- Exercise objective
Go through the listing below from its first line and repeat each line exactly, ending at the line containing "Sun - 10/23" and including it.

- Dataset excerpts
####################

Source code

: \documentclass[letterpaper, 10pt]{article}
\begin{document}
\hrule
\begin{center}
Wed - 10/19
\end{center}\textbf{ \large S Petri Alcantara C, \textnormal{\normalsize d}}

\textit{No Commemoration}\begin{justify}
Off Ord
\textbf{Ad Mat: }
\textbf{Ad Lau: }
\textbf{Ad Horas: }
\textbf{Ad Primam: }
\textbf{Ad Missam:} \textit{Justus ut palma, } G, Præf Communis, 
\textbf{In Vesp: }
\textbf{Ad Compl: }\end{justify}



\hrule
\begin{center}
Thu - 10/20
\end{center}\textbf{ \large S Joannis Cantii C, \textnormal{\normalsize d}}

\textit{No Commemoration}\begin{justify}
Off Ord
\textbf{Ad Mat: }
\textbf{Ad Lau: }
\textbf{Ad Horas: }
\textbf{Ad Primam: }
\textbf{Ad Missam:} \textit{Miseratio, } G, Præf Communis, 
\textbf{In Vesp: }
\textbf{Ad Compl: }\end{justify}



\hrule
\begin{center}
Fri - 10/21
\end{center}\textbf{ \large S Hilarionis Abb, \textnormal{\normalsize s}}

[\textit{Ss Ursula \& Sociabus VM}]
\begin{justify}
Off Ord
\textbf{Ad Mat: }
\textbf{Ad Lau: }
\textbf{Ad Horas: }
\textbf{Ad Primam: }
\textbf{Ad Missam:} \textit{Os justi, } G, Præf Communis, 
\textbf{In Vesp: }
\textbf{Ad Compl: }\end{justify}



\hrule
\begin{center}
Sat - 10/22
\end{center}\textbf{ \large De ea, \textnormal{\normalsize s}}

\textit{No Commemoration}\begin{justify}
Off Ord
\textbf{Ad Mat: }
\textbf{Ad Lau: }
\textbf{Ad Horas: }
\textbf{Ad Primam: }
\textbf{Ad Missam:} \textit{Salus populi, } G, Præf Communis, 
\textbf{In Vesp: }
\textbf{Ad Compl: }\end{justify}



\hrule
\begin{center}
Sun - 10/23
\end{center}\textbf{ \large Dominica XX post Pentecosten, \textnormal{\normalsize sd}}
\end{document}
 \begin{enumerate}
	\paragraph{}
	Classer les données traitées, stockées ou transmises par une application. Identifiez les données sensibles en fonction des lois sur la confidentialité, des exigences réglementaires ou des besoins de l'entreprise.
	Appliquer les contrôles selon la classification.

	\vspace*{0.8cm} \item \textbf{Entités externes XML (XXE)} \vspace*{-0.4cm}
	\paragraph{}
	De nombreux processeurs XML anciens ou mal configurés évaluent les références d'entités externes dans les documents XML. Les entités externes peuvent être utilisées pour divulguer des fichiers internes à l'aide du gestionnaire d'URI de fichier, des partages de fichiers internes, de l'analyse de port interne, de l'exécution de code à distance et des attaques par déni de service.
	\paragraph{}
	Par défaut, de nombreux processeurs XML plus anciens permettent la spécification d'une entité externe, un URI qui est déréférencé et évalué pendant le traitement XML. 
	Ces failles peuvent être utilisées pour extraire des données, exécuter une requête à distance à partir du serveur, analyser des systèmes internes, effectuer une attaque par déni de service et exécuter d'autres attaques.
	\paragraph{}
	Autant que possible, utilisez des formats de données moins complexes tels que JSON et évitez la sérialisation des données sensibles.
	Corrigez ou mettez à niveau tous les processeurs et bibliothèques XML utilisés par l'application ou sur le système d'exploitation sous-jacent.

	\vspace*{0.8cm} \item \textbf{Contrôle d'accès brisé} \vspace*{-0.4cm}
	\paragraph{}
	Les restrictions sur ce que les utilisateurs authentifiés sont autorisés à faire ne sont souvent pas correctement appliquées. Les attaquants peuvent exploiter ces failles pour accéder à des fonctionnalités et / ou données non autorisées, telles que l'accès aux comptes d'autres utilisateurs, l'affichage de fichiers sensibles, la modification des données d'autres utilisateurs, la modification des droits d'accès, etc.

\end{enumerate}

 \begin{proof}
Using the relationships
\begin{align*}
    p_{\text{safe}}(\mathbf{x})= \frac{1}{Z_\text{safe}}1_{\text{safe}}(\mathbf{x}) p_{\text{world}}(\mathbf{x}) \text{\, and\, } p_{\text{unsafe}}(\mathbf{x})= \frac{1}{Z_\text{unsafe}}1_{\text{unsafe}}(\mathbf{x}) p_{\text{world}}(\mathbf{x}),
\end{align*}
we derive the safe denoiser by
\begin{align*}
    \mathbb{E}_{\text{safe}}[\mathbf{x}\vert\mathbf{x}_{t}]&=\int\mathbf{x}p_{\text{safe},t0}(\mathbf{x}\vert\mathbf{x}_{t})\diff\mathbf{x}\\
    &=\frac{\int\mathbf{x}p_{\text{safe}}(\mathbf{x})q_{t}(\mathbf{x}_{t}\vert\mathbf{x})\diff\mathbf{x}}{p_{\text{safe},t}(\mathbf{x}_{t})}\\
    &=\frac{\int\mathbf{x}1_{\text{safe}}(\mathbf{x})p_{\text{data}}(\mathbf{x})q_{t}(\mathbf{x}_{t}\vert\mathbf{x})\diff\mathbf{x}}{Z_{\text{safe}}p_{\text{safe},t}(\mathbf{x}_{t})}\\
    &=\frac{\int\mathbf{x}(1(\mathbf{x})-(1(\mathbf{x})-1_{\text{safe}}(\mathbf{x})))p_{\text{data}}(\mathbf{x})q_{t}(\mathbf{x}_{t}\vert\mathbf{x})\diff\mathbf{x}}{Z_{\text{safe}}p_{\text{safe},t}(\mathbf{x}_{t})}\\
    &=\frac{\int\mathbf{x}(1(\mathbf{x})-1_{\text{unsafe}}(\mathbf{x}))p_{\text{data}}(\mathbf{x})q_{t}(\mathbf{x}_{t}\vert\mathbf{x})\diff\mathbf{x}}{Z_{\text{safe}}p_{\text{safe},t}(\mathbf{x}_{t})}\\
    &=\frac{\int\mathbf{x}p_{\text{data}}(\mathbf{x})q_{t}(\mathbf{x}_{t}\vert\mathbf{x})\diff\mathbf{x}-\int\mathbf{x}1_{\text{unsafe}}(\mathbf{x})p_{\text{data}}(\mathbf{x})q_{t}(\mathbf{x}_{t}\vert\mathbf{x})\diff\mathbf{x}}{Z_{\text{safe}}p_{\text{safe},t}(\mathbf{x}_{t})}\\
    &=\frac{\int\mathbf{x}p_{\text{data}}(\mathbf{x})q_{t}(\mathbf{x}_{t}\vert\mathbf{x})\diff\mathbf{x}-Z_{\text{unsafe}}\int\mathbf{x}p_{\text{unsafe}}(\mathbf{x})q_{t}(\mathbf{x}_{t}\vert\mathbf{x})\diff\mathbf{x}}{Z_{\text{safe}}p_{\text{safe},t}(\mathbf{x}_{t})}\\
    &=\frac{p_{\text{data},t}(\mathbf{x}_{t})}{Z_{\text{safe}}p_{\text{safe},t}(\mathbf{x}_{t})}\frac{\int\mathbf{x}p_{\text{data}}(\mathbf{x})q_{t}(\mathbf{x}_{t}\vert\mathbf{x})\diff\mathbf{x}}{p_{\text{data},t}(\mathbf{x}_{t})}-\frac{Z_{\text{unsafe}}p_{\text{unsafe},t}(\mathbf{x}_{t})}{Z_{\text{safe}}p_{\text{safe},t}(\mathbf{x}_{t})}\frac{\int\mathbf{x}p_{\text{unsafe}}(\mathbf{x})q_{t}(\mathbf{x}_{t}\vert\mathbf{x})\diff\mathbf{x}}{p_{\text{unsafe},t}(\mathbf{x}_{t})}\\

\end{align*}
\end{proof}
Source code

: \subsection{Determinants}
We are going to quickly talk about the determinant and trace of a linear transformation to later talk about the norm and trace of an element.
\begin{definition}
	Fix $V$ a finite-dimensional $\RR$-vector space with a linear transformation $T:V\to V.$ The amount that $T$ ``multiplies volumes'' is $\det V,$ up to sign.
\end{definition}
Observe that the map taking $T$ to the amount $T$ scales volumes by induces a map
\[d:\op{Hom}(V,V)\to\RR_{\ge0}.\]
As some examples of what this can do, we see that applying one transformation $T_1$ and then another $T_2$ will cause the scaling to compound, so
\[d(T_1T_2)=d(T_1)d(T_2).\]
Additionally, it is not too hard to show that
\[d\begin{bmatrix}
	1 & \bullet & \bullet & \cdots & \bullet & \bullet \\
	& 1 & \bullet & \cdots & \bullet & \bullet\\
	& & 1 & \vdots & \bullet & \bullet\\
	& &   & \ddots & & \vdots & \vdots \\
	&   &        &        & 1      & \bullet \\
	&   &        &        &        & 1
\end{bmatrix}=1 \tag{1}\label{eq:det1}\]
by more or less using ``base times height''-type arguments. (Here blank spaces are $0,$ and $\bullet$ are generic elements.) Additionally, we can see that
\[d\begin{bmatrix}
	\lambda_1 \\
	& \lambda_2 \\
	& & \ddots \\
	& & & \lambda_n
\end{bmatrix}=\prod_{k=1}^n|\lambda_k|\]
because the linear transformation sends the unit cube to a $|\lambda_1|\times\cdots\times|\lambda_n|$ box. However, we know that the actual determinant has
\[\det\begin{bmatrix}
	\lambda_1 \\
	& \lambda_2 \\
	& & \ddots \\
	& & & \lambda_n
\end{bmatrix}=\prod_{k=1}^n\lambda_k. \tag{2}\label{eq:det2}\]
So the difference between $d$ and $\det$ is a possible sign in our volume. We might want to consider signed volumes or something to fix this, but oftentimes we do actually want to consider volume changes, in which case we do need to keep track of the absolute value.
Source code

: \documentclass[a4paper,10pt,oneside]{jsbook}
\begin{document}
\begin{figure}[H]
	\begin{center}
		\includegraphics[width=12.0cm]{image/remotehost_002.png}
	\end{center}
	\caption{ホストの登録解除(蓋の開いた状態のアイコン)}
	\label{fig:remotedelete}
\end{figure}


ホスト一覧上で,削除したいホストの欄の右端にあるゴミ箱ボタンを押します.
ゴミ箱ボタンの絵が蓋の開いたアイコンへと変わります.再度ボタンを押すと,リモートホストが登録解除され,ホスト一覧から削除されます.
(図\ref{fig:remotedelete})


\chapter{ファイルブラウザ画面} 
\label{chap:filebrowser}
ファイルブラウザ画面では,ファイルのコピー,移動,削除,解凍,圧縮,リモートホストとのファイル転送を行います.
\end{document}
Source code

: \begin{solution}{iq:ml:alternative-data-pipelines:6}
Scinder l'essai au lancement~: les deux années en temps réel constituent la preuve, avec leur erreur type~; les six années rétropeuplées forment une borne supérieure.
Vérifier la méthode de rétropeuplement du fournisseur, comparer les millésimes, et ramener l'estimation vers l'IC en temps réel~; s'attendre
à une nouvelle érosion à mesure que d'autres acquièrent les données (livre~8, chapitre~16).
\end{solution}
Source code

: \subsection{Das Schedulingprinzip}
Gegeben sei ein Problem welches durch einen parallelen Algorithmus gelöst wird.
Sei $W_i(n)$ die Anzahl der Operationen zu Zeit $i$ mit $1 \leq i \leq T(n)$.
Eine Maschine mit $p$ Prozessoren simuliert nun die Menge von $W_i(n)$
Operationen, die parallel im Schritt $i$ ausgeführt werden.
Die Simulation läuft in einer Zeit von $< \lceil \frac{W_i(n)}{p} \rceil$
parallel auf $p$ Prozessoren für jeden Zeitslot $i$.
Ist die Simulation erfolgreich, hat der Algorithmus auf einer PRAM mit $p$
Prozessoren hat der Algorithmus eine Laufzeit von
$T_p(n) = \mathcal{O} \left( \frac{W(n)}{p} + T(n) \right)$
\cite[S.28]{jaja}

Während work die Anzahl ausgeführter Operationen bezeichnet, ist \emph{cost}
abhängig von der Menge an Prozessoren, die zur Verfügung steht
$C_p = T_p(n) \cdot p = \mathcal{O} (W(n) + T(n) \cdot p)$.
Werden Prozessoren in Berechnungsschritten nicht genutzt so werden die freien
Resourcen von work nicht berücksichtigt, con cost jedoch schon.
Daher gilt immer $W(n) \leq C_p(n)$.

####################

- Exercise output
Source code

: \documentclass[letterpaper, 10pt]{article}
\begin{document}
\hrule
\begin{center}
Wed - 10/19
\end{center}\textbf{ \large S Petri Alcantara C, \textnormal{\normalsize d}}

\textit{No Commemoration}\begin{justify}
Off Ord
\textbf{Ad Mat: }
\textbf{Ad Lau: }
\textbf{Ad Horas: }
\textbf{Ad Primam: }
\textbf{Ad Missam:} \textit{Justus ut palma, } G, Præf Communis, 
\textbf{In Vesp: }
\textbf{Ad Compl: }\end{justify}



\hrule
\begin{center}
Thu - 10/20
\end{center}\textbf{ \large S Joannis Cantii C, \textnormal{\normalsize d}}

\textit{No Commemoration}\begin{justify}
Off Ord
\textbf{Ad Mat: }
\textbf{Ad Lau: }
\textbf{Ad Horas: }
\textbf{Ad Primam: }
\textbf{Ad Missam:} \textit{Miseratio, } G, Præf Communis, 
\textbf{In Vesp: }
\textbf{Ad Compl: }\end{justify}



\hrule
\begin{center}
Fri - 10/21
\end{center}\textbf{ \large S Hilarionis Abb, \textnormal{\normalsize s}}

[\textit{Ss Ursula \& Sociabus VM}]
\begin{justify}
Off Ord
\textbf{Ad Mat: }
\textbf{Ad Lau: }
\textbf{Ad Horas: }
\textbf{Ad Primam: }
\textbf{Ad Missam:} \textit{Os justi, } G, Præf Communis, 
\textbf{In Vesp: }
\textbf{Ad Compl: }\end{justify}



\hrule
\begin{center}
Sat - 10/22
\end{center}\textbf{ \large De ea, \textnormal{\normalsize s}}

\textit{No Commemoration}\begin{justify}
Off Ord
\textbf{Ad Mat: }
\textbf{Ad Lau: }
\textbf{Ad Horas: }
\textbf{Ad Primam: }
\textbf{Ad Missam:} \textit{Salus populi, } G, Præf Communis, 
\textbf{In Vesp: }
\textbf{Ad Compl: }\end{justify}



\hrule
\begin{center}
Sun - 10/23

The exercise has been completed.